Uttar Kattali Al-Haj Mustafa Hakim College
- Motto: জ্ঞানই শক্তি
- Motto in English: Knowledge Is Power
- Type: Private
- Established: 1994; 32 years ago
- Founders: Mostafa–Hakim Group
- Affiliations: Bangladesh National University; Board of Intermediate and Secondary Education, Chattogram;
- Chairman: A. S. M. Amanullah
- Principal: Prof. Mohammad Alamgir
- Vice-Principal: Prof. Mahfuzul Hoque Chowdhury
- Location: City Gate, Chittagong, Bangladesh 22°22′24″N 91°46′16″E﻿ / ﻿22.3734°N 91.7710°E
- Campus: Urban, 1 acre (0.40 ha);
- Language: Bengali and English
- Website: ukamhdc.edu.bd

= Uttar Kattoli Alhaz Mostafa Hakim University College =

College in City Gate area, Chittagong, Bangladesh

Uttar Kattali Al-Haj Mustafa Hakim College, Chattogram EIIN: 104688 is a college which is situated at City Gate area, Chittagong.

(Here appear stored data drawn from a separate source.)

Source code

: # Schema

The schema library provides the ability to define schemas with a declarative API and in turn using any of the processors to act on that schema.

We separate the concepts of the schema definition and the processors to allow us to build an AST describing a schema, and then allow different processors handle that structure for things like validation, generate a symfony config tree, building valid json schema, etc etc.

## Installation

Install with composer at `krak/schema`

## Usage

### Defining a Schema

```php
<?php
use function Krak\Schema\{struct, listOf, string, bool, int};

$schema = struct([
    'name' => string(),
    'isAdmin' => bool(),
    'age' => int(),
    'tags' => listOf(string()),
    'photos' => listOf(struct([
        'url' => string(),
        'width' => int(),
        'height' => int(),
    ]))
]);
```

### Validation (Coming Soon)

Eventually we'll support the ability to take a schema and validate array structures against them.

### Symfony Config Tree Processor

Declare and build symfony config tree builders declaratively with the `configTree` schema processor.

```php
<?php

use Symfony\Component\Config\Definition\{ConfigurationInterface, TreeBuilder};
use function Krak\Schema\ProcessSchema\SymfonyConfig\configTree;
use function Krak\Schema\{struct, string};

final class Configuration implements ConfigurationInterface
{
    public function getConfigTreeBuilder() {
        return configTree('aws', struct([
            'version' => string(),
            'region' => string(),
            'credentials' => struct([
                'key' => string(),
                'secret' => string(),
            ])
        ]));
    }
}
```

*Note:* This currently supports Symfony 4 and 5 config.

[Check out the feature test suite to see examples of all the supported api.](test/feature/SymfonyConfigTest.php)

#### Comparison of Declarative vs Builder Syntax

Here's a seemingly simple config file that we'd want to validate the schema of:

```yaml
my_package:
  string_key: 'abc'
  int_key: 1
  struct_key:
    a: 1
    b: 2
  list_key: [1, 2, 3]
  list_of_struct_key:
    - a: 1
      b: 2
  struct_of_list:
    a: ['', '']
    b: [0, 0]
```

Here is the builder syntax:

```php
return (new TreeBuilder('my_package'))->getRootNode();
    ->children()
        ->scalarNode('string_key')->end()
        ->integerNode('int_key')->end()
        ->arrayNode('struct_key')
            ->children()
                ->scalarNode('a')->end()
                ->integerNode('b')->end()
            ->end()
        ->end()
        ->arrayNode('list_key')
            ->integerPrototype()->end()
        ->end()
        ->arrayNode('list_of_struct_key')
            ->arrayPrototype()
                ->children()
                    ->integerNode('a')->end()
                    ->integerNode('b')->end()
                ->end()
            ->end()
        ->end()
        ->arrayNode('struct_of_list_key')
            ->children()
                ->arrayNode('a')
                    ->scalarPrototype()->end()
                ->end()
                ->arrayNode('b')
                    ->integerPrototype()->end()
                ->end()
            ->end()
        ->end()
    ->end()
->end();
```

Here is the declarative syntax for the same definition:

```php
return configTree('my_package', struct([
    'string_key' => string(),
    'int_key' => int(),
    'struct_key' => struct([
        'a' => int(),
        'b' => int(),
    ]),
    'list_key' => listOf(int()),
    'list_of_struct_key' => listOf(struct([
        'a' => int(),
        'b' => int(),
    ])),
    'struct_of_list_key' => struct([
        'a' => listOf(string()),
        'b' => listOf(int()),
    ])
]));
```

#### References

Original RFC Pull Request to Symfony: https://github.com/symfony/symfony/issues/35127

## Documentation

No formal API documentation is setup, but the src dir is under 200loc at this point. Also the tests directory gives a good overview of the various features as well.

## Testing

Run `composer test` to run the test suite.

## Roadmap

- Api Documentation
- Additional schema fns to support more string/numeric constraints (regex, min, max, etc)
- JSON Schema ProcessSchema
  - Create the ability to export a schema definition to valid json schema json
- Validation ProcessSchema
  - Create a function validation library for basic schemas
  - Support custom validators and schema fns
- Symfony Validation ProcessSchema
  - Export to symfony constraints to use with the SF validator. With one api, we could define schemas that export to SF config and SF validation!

It was established in 1994. The college is run by the "Mostafa Hakim Welfare Foundation". The Foundation was established by Taher Group.

==Department==
- HSC courses:
1. Science
2. Commerce
3. Arts
- Degree (pass) courses:
4. Department Of B. A. (pass)
5. Department Of B. S. S. (pass)
6. Department Of B. B. S. (pass)
- Honours courses:
7. Department Of Philosophy
8. Department Of Economics
9. Department Of Accounting
10. Department Of Management
- Master's final courses:
11. Department Of Accounting
12. Department Of Management

== Environment of the college and education ==
There are science group, commerce group and arts group in this college for HSC level. On the other hand, there is degree level for higher studies. Recently, the college started Honours section. For this reason, construction of a building for honours is going on. The cost is 70 lakh taka and it is taken from college fund.